- [Work to complete] The answer must consist of each line below that contains the word "saturation", copied in full.

- [Given entries]
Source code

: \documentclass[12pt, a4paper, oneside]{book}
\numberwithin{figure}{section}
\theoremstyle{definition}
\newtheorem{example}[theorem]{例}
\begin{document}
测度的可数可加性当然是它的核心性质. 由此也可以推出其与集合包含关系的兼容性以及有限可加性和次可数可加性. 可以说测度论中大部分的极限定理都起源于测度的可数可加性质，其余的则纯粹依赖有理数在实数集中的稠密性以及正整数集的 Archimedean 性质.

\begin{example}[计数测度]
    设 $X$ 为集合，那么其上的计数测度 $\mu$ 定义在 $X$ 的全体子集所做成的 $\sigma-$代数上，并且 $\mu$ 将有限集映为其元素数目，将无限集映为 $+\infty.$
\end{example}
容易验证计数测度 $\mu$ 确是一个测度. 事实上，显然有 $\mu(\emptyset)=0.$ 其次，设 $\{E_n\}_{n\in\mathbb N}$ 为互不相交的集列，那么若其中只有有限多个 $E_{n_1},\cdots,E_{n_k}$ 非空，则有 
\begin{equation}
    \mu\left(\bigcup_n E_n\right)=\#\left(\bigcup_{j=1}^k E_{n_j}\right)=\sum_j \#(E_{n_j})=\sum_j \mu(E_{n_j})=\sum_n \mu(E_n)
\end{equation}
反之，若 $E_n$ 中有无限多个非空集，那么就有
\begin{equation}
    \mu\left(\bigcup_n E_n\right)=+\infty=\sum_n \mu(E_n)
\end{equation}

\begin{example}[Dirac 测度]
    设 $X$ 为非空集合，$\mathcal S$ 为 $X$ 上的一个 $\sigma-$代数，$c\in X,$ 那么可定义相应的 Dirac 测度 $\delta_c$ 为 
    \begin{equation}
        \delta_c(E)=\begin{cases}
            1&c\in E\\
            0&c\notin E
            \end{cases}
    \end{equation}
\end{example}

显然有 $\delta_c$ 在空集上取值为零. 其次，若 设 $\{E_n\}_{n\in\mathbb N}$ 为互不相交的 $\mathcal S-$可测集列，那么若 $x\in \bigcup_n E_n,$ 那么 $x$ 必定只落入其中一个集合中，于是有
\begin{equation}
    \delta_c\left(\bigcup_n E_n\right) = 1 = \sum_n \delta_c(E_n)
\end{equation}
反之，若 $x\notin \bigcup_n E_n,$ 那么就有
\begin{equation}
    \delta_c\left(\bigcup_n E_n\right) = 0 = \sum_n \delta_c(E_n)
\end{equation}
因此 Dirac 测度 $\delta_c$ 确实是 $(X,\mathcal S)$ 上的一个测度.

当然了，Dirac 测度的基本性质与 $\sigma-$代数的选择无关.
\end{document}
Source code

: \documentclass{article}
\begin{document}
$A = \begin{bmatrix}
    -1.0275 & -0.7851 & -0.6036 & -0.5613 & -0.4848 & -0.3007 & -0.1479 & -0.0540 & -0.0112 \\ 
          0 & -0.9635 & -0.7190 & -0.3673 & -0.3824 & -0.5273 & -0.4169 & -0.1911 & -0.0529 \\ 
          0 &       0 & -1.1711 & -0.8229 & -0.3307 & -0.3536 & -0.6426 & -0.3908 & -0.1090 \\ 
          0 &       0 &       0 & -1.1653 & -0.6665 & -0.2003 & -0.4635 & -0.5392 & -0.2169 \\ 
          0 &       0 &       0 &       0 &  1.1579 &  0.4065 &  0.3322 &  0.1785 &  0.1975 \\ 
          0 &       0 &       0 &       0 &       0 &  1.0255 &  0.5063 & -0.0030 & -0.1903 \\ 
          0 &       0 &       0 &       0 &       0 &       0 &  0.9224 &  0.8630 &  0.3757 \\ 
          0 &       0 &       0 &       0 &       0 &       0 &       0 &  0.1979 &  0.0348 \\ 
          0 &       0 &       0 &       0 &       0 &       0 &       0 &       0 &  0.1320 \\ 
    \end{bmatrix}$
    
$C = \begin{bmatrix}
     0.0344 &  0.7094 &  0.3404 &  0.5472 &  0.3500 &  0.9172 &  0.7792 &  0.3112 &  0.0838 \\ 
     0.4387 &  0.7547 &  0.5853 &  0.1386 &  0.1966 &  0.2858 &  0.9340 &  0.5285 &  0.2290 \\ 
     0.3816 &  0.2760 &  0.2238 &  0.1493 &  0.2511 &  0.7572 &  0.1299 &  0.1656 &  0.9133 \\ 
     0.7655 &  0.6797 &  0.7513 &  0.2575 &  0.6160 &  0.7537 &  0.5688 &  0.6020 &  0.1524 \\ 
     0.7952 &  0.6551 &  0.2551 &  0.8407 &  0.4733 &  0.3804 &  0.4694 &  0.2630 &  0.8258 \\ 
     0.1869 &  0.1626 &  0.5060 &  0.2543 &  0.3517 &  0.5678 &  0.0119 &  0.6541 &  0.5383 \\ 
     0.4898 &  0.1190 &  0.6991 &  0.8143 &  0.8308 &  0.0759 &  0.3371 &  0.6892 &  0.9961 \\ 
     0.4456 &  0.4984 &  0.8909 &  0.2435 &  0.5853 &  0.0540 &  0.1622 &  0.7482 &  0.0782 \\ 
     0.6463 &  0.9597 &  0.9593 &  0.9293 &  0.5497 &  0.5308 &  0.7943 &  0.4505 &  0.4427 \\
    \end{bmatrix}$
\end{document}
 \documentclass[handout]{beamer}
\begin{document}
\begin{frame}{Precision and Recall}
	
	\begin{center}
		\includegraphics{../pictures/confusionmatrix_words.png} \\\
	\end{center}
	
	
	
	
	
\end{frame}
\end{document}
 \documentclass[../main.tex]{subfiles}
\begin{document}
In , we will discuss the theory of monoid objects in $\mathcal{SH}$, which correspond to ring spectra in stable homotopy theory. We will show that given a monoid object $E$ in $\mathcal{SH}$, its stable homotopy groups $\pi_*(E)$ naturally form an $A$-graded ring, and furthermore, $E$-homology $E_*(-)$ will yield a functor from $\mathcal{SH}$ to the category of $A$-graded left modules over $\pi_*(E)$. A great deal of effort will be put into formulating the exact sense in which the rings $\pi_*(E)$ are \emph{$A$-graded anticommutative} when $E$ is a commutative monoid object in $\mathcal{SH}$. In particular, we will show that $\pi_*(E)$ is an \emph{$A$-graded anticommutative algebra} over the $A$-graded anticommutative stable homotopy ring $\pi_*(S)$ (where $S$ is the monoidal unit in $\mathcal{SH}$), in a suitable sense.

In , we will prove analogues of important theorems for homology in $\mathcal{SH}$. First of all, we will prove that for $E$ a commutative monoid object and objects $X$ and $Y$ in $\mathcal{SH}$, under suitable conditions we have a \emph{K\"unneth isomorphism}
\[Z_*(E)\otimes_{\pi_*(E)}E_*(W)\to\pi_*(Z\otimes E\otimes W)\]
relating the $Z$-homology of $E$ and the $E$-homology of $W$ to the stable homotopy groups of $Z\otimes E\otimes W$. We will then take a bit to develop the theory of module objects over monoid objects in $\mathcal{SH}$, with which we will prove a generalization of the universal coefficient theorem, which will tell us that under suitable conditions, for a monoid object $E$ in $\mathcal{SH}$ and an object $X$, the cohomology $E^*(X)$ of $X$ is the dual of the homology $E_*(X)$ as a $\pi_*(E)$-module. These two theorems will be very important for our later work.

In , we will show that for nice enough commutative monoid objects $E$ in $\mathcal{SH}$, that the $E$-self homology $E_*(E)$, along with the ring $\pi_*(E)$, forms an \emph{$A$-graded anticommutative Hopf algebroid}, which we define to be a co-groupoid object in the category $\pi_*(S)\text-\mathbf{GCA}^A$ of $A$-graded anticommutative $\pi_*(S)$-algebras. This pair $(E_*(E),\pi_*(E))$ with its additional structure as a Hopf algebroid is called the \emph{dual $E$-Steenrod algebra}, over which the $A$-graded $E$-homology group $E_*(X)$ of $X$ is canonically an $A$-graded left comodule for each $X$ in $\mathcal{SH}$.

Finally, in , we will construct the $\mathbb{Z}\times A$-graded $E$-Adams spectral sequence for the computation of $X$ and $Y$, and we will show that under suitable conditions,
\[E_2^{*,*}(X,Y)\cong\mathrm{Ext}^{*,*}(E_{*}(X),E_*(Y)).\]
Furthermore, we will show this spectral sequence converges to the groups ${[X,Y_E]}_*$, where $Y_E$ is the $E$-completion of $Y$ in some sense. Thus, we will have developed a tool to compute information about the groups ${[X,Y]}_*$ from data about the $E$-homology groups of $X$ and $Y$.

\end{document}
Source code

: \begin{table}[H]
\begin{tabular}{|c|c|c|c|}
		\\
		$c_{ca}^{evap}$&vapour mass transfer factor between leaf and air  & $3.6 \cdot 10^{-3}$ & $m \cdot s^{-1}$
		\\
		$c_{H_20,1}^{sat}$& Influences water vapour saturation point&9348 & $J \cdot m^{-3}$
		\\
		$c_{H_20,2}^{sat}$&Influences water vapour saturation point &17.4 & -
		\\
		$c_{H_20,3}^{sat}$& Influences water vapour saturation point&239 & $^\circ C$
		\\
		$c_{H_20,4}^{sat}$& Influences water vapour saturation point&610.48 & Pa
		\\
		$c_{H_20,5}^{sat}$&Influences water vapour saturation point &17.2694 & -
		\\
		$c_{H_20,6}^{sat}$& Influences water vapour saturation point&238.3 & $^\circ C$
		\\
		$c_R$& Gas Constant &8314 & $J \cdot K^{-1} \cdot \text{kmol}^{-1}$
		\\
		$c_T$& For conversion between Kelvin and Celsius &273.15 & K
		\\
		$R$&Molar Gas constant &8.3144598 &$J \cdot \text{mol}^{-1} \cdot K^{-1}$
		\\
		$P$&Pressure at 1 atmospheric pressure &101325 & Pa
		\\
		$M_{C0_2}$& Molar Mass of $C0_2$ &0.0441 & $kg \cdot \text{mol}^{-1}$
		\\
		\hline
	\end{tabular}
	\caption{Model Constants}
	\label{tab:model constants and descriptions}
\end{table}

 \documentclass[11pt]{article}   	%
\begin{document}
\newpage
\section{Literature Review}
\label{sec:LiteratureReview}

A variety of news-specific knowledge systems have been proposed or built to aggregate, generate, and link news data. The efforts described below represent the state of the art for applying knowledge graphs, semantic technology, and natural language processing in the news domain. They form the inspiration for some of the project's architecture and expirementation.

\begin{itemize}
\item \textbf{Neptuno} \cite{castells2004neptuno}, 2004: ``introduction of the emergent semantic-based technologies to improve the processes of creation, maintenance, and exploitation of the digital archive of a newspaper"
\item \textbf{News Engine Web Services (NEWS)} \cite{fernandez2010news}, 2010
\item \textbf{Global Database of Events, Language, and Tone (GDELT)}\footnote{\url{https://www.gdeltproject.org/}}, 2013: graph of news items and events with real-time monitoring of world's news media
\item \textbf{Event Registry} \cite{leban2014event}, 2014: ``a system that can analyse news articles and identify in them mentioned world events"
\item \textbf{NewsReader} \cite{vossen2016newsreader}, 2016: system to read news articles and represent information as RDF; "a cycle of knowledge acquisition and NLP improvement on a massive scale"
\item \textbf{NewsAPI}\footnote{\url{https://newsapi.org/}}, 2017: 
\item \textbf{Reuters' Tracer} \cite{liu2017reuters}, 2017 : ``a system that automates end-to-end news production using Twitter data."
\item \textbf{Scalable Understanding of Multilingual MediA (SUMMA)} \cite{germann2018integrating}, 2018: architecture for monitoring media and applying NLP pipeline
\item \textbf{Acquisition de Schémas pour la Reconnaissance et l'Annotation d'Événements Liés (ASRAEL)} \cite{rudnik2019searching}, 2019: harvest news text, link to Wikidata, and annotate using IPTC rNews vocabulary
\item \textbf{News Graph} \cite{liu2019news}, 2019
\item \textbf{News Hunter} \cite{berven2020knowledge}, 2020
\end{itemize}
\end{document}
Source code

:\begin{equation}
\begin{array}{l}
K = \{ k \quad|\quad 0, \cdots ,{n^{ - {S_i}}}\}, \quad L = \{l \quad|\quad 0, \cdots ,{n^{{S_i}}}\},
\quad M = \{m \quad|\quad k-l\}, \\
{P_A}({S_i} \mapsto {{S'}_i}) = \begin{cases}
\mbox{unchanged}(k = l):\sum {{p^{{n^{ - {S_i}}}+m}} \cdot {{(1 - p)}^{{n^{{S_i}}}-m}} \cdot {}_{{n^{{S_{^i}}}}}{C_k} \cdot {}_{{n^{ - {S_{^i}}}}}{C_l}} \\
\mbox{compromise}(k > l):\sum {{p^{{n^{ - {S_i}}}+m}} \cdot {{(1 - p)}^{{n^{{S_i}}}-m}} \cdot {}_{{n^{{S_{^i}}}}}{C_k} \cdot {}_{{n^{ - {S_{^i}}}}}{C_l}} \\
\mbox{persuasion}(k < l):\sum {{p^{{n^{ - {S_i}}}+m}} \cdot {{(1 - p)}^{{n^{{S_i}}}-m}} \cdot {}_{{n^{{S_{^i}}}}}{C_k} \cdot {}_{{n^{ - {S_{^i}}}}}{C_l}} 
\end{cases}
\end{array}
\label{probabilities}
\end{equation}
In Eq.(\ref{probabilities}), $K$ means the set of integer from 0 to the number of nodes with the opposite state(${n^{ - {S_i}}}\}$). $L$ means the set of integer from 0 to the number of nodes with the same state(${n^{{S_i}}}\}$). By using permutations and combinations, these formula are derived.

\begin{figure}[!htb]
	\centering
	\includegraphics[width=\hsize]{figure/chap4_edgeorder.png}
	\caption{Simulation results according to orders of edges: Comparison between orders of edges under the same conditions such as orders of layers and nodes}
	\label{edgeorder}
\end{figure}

- [Answer for the task]
		$c_{H_20,1}^{sat}$& Influences water vapour saturation point&9348 & $J \cdot m^{-3}$
		$c_{H_20,2}^{sat}$&Influences water vapour saturation point &17.4 & -
		$c_{H_20,3}^{sat}$& Influences water vapour saturation point&239 & $^\circ C$
		$c_{H_20,4}^{sat}$& Influences water vapour saturation point&610.48 & Pa
		$c_{H_20,5}^{sat}$&Influences water vapour saturation point &17.2694 & -
		$c_{H_20,6}^{sat}$& Influences water vapour saturation point&238.3 & $^\circ C$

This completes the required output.